Dictionaries

In the last post, I suggested that Python’s dictionaries are an important data tool to keep in mind in your programming challenges. They are extremely versatile. Often in ways we may not initially consider.

In that post I had a quick look at an example supporting my position. Then discussed comprehensions, with perhaps too much of a focus on list comprehensions. Finally we had a quick look at how dictionaries are or are not ordered and a couple of ways to iterate over dictionaries. I left a lot out, but the resources in that last post should have given you a much better idea of how to create and use dictionaries.

I had planned to look at sorting dictionaries in that last post, but didn’t quite get there. So, here’s a short post covering sorting of dictionaries, Python dict object.

Sorting Dictionaries

I don’t off hand recall anything I worked on lately that required me to sort dictionaries. So, this section might get a little contrived. If so, my apologies. I did use a variety of dictionaries in the population related files. But, don’t recall needing to sort any of them. Nor do I think it would have made sense to do so given their structure.
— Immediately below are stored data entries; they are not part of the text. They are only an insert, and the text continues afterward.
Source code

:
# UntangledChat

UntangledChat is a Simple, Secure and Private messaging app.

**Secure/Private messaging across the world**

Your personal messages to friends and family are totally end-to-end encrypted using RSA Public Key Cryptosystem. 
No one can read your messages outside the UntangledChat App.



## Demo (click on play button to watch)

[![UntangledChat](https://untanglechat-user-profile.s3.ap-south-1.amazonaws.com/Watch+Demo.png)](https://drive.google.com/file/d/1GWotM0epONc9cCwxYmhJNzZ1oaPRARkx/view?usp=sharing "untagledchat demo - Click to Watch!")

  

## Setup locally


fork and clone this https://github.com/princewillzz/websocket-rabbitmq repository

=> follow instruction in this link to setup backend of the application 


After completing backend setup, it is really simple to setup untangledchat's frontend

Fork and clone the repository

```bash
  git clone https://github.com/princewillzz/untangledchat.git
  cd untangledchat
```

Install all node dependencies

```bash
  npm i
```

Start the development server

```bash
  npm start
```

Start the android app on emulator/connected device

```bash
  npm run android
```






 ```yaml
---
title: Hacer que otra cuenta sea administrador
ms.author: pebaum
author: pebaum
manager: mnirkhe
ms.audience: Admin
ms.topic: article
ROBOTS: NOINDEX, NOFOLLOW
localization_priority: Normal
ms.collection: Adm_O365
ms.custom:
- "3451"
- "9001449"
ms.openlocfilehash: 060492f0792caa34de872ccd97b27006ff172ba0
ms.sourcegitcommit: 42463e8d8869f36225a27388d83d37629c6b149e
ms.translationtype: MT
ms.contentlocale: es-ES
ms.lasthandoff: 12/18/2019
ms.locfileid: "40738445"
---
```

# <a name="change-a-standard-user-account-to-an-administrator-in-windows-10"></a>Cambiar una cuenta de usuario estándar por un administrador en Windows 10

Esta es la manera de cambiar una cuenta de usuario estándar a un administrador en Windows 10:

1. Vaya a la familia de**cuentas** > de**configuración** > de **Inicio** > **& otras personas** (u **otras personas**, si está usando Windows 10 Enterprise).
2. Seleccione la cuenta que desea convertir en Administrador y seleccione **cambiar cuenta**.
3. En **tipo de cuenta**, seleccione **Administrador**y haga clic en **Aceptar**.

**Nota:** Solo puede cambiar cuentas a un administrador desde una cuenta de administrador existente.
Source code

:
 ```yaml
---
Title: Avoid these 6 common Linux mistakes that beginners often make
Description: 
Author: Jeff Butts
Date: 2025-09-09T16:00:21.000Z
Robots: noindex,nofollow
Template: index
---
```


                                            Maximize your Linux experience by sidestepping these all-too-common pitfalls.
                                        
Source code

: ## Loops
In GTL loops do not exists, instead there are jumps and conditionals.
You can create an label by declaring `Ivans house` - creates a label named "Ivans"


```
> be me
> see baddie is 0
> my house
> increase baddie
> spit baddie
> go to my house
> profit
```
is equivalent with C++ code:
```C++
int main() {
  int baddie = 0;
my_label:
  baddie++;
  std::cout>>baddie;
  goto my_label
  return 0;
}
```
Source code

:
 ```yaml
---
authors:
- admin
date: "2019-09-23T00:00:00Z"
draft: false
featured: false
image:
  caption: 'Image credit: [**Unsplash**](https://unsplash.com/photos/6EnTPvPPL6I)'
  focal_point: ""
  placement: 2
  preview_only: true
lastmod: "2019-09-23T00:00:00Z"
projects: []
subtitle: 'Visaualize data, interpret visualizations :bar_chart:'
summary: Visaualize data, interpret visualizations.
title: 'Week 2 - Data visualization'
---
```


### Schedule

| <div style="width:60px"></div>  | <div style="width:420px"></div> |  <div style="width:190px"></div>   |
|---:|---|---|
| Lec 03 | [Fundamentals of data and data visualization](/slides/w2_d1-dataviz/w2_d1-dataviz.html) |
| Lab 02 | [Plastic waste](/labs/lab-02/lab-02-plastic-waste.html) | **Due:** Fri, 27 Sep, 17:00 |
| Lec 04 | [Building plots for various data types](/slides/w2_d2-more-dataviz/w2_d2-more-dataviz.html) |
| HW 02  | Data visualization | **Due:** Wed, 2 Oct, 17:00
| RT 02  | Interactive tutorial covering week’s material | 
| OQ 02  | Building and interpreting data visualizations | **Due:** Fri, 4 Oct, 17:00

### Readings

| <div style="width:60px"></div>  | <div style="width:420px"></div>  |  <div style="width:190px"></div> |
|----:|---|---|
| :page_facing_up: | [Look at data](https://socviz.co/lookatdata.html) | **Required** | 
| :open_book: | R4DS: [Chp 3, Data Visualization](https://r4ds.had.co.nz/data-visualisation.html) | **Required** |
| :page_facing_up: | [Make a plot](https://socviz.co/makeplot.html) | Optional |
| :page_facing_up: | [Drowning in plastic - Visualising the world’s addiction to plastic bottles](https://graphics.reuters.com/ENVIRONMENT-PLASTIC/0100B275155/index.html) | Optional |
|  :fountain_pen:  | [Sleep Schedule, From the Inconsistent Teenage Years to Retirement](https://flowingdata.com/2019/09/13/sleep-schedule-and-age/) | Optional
So, let’s make ourselves a wee dictionary of people related data. Something we might have obtained from a database. Though likely significantly larger than ours. The dictionary will be keyed on some id number or string (I am just going to use a number as a string, though it could just as easily be an e-mail address). Its value, for now, will be another dictionary containing the person’s firstname, surname, year joined, country code. Something like the following. Also, since we merged a few different groups awhile back, the id numbers have no relationship to any of person’s other data.

members = {
  '0795494': {'surname': 'Boyd', 'firstname': 'George', 'joined': 2009, 'country': 'IE'},
  '1828169': {'surname': 'Babe', 'firstname': 'Abe', 'joined': 2000, 'country': 'MX'},
  '0069132': {'surname': 'Karl', 'firstname': 'Carol', 'joined': 1995, 'country': 'GB'},
  '0389887': {'surname': 'Stick', 'firstname': 'Rachel', 'joined': 2003, 'country': 'ES'},
  '0002916': {'surname': 'Pine', 'firstname': 'Jack', 'joined': 2008, 'country': 'AT'},
  '1293705': {'surname': 'Bond', 'firstname': 'James', 'joined': 1994, 'country': 'GB'},
  '0000121': {'surname': 'Siegfreid', 'firstname': 'Barbara', 'joined': 2006, 'country': 'NZ'},
  '1306107': {'surname': 'Cooke', 'firstname': 'Alexander', 'joined': 2012, 'country': 'CA'},
  '0646055': {'surname': 'Błaszczyk', 'firstname': 'Pawel', 'joined': 2003, 'country': 'PL'},
  '0000243': {'surname': 'Włodarcyzk', 'firstname': 'Zosia', 'joined': 2014, 'country': 'PL'},
  '0000503': {'surname': 'Broman', 'firstname': 'Francis Oliver', 'joined': 2006, 'country': 'SE'},
  '0294758': {'surname': 'Racquets', 'firstname': 'Cathy', 'joined': 2004, 'country': 'CA'},
  '0008194': {'surname': 'Friendly', 'firstname': 'Fred', 'joined': 2015, 'country': 'DK'},
  '0300012': {'surname': 'Manly', 'firstname': 'Olivia', 'joined': 2014, 'country': 'CA'},
  '0008242': {'surname': 'Klock', 'firstname': 'Daniel', 'joined': 2013, 'country': 'DE'}}

Now let’s try using Python’s built-in sorted() function on the dictionary.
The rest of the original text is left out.